If You Loathe Tomatoes, Try Your Bloody Mary With Carrot Juice

Sorry, mimosas, there's a new orange-hued cocktail taking over brunch. It goes by the name of "bunny mary" and features a heavy pour of carrot juice. Though the drink borrows from the traditional bloody mary, the tomato-free iteration attracts a whole new crowd.

The carrot juice bloody mary shares the same foundation as the original, relying on a combination of acid, spice, and vodka to capture a similar savory flare. And like the brunch staple, the bunny mary's formula takes well to tweaks. From alcohol to herbs, mixologists swap complementary flavors to continuously elevate the beverage.

To make it at home, you can press carrots yourself or pick up a bottle of the orange stuff to sub into a bloody mary recipe. Be sure to read the label, as some brands add a zing of ginger. Though not unwelcome, ginger has a different flavor and punch than the classic horseradish, so make sure to compensate if you're using it to replace tomatoes.

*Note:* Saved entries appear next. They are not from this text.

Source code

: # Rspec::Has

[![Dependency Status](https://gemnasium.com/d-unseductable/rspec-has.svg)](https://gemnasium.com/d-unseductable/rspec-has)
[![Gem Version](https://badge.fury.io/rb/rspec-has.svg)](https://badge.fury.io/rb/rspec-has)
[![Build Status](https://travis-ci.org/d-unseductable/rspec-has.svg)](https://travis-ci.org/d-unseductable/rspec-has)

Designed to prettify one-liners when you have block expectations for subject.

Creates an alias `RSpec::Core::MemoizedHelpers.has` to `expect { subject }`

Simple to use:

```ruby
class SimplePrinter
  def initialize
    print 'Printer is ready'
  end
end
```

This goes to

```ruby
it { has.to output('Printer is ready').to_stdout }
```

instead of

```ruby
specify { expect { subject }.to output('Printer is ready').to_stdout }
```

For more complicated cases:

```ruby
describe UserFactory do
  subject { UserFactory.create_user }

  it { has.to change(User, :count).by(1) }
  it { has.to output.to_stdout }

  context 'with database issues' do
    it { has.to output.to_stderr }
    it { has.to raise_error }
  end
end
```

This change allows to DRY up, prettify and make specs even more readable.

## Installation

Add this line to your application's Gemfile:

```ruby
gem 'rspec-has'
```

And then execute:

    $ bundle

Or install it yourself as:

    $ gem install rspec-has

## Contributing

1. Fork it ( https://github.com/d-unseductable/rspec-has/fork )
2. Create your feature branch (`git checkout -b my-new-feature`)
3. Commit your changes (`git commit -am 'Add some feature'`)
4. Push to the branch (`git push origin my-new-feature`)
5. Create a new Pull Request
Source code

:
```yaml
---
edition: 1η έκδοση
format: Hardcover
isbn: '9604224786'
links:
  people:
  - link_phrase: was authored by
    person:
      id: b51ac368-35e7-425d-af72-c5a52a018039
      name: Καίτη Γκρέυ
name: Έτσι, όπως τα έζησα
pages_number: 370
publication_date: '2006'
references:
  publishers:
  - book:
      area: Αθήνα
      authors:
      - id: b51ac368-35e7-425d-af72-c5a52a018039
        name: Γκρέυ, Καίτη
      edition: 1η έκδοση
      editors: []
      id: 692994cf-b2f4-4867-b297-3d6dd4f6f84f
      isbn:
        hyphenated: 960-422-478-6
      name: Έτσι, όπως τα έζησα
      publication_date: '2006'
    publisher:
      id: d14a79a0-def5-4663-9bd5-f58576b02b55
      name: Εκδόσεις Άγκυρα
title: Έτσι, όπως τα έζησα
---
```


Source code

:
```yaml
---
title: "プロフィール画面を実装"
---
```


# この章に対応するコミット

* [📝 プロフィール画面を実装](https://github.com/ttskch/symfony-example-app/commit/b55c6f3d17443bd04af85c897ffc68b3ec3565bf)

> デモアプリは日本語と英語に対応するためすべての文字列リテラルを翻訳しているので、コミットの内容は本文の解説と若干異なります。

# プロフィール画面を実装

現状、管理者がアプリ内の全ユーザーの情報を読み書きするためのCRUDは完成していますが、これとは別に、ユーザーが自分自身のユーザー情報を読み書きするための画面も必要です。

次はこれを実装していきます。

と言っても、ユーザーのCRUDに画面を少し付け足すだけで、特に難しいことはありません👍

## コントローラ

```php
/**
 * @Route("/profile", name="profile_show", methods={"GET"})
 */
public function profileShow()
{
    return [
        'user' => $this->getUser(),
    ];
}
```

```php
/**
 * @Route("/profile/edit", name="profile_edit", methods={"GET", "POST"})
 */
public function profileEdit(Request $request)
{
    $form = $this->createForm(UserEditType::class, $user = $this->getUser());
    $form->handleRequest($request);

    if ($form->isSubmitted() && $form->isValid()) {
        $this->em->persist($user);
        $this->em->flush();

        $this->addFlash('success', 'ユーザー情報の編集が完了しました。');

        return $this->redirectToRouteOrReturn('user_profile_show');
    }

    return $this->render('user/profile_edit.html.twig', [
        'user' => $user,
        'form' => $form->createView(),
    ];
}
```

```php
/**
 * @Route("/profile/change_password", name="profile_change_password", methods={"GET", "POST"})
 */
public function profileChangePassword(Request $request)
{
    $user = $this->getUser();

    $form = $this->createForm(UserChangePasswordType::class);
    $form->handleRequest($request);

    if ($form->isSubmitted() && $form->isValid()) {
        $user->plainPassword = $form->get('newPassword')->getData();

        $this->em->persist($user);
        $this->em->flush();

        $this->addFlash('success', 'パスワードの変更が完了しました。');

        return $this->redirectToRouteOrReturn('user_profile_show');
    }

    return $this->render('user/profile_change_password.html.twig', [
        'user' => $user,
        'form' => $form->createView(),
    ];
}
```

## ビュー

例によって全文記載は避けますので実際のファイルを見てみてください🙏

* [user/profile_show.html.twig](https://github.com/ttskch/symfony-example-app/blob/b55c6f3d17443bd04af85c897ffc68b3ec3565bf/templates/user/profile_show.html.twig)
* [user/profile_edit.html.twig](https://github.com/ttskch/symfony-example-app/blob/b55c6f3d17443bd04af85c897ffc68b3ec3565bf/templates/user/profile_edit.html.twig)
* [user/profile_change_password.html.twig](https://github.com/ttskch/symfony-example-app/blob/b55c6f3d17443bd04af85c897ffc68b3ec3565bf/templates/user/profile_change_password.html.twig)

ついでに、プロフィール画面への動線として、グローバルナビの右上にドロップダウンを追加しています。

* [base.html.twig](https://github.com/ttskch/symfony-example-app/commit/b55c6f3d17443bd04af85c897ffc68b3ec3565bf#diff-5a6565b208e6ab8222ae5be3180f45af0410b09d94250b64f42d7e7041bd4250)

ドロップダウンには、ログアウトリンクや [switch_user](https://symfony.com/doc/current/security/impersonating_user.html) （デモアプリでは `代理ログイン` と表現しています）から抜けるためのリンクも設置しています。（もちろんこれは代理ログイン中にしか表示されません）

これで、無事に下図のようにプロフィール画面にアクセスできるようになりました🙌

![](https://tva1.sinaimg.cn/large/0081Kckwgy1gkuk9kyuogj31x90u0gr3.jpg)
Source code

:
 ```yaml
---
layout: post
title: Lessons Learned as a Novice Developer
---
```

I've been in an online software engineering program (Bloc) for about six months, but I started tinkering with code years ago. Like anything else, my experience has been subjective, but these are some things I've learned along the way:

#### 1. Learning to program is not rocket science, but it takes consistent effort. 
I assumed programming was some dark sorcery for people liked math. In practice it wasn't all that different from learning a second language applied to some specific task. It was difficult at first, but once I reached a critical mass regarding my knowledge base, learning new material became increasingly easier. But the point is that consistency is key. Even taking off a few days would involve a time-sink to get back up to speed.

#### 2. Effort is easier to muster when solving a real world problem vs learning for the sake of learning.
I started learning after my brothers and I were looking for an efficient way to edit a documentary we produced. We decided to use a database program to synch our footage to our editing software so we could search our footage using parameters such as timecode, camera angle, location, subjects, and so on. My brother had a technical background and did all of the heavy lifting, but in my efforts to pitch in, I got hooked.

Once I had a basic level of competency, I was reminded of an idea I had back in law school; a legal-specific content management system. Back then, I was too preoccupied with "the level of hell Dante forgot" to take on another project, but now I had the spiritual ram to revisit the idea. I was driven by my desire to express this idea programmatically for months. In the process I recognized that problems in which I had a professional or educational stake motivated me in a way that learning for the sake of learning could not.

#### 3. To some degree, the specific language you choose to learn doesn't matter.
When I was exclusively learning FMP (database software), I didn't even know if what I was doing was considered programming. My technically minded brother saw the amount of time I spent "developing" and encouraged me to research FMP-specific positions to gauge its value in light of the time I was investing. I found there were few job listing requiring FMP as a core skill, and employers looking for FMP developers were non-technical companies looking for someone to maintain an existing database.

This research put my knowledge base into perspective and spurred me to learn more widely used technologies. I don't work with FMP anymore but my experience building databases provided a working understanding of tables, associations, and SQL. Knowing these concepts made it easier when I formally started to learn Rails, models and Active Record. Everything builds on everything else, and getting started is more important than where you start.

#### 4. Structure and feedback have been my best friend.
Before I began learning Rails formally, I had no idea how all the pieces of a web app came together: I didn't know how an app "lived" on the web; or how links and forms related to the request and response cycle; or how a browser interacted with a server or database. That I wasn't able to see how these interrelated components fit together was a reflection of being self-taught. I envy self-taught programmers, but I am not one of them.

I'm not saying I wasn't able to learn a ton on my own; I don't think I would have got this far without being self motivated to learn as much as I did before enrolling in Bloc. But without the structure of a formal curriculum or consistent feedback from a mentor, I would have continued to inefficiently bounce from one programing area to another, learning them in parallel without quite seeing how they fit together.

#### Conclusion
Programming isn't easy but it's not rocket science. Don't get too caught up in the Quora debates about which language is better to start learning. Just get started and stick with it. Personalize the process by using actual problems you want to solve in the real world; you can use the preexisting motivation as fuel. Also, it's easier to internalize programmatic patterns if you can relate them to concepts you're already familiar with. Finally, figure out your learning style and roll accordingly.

Make the Bunny Mary your own

In recent years, multiple bartenders have been credited with the drink's creation. Manhattan bartender Rob Krueger's version includes honey as a sweetener, while South Carolina restaurant Local incorporates pickle brine and turmeric. Not to be outdone, Brooklyn tequila bar Leyenda reimagines the bloody maria (a bloody mary made with tequila) with a base of carrot and papaya juice.

Your version could take the best from each beverage's ingredient list or feature seasonings commonly paired with roasted carrots. Dill, for example, makes a stellar savory companion, as do caraway and cumin. Or break out your homemade horseradish-infused vodka infused to give the cocktail spicy depth.

Have fun with the presentation, as well. Maybe you're of the more-is-more school of thinking and treat bloody mary garnishes as a part of the meal, in which case add a whole salad to the glass. As with anything freshly squeezed, the carrot's color and flavor are brightest right after juicing, so make sure your assembly station is ready to go.

Maximizing homemade carrot juice

Juicing carrots may add work to your brunch setup, but the leftovers and the pulp don't have to go to waste. The extra liquid pairs well with orange juice, whether in a mocktail or a mimosa. It may even provide an immune boost, as carrots are high in vitamin A and both juices are high in vitamin C, according to Healthline.

The pulp can also inspire your brunch spread. The spent fibers can find a second life in quick breads and muffins, which can add a sweet, carrot cake-like component to the meal. Add a smear of cream cheese frosting, and no one will know you're repurposing kitchen scraps. Or save the remnants for a sauce or chili, where the tougher strands will cook down.

Even the green leaves are edible. They can enrich green sauces like pesto or chimichurri, or add to your ornate cocktail garnish. Tomato haters might be the best thing that happened to the bloody mary and your home bar.